Y bueee, si bien yo fui una santa (jajaja) tengo una hermana que era toda una diablilla. De ella hay tantas travesuras que podrían contarse… pero para hoy escogí ésta, que es mi favorita.
Resulta que mi familia solía viajar con frecuencia a Quetzaltenango (en el occidente del país) porque mi papá es de allá. Si bien yo era una enamorada de ese paisaje otrora de trigales que sacudían sus blondas cabelleras formando un dorado mar de espigas… también me mortificaba pensar en ese viaje de cerca de 200 km pues no había poder que impidiera que yo tuviera que detener la marcha para salir a vomitar.
Aquél viaje no fue la excepción. Debo haber tenido 10 u 11 años y mi hermana Bele, unos 8 o 9.
Desde temprano colocamos las maletas en su lugar y nos acomodamos mis padres y sus cinco hijas en la camionetilla familiar. Mi mamá siempre me daba una bolsa plástica para tener a mano por aquello de que a mi papá no le fuera a dar tiempo de parar. También me ponía una hoja de periódico doblada entre mi estómago y la ropa, decía que eso servía para evitar lo inevitable. A veces se acordaba de darme Nauseol, pero aquel día no fue así.
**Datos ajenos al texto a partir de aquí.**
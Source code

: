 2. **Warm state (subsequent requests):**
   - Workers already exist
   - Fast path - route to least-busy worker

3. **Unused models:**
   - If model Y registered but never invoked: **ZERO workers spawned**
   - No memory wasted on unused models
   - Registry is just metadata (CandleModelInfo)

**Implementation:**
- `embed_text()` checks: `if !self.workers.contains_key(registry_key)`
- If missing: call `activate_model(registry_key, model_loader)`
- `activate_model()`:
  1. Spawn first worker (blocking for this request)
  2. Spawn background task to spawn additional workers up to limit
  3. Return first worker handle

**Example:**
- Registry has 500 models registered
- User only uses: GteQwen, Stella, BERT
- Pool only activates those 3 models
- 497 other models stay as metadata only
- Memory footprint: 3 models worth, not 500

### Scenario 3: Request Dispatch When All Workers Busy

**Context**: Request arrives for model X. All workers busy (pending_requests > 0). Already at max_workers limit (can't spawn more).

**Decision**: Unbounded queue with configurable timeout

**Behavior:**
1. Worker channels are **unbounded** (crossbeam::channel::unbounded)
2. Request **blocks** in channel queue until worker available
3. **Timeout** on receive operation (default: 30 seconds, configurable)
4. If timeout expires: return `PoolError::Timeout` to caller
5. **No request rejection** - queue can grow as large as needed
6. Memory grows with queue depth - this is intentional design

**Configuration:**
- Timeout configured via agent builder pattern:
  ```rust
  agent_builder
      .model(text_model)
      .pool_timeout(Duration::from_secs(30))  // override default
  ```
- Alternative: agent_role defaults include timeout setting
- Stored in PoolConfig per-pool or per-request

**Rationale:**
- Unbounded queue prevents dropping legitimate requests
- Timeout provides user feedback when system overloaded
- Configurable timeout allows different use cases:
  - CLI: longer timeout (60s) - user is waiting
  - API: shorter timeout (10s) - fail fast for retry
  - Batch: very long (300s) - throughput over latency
Pues bien, enfilamos por el sinuoso camino que nos llevaría al altiplano guatemalteco cantando canciones como la Chiva chivita y la Despelona.
Durante el recorrido, vi que mi hermana Bele estaba muy pendiente de mi:
- ¿Ya tenés náusea? ¿Ya querés que pare mi papá? Mirá, cuando tengás ganas de vomitar me avisás.
Al sentirme lo suficientemente mareada, muy obediente, le indiqué a mi hermana que me sentía mal. Pensé que ella le avisaría a mi papá, pero en lugar de eso me dijo:
- Aguantate un poquito, aguantate un poquito más.
Esperó un momento, observaba la carretera, y luego, cerca de una plantación de milpa, le dijo a mi papá
-¡Papi, pare! La Nancy ya va a vomitar.
Mi papá se hizo a un lado de la carretera, justo junto a la milpa. Yo bajé a lo que iba y mis hermanas aprovecharon para descargar la vejiga o estirar las piernas. Luego subimos todos a la camionetilla, pero, para variar, faltaba la Bele.
Mi papá tocó la bocina, mientras todas la llamamos a coro.
De pronto, salió de entre la milpa con los brazos llenos de mazorcas. Venía corriendo como si el diablo la persiguiera. Algunos metros detrás, venía un campesino, machete en mano, persiguiéndola y, seguramente, insultándola en un idioma que no entendíamos. Pero el gesto era absolutamente traducible.
Mi hermana se metió al carro y le pidió a mi papá que arrancara. Él no se dio cuenta en ese momento de la travesura de su hija, sino hasta que todas nos empezamos a reír al ver los elotes que, al final, ni pudimos comer porque estaban muy verdes.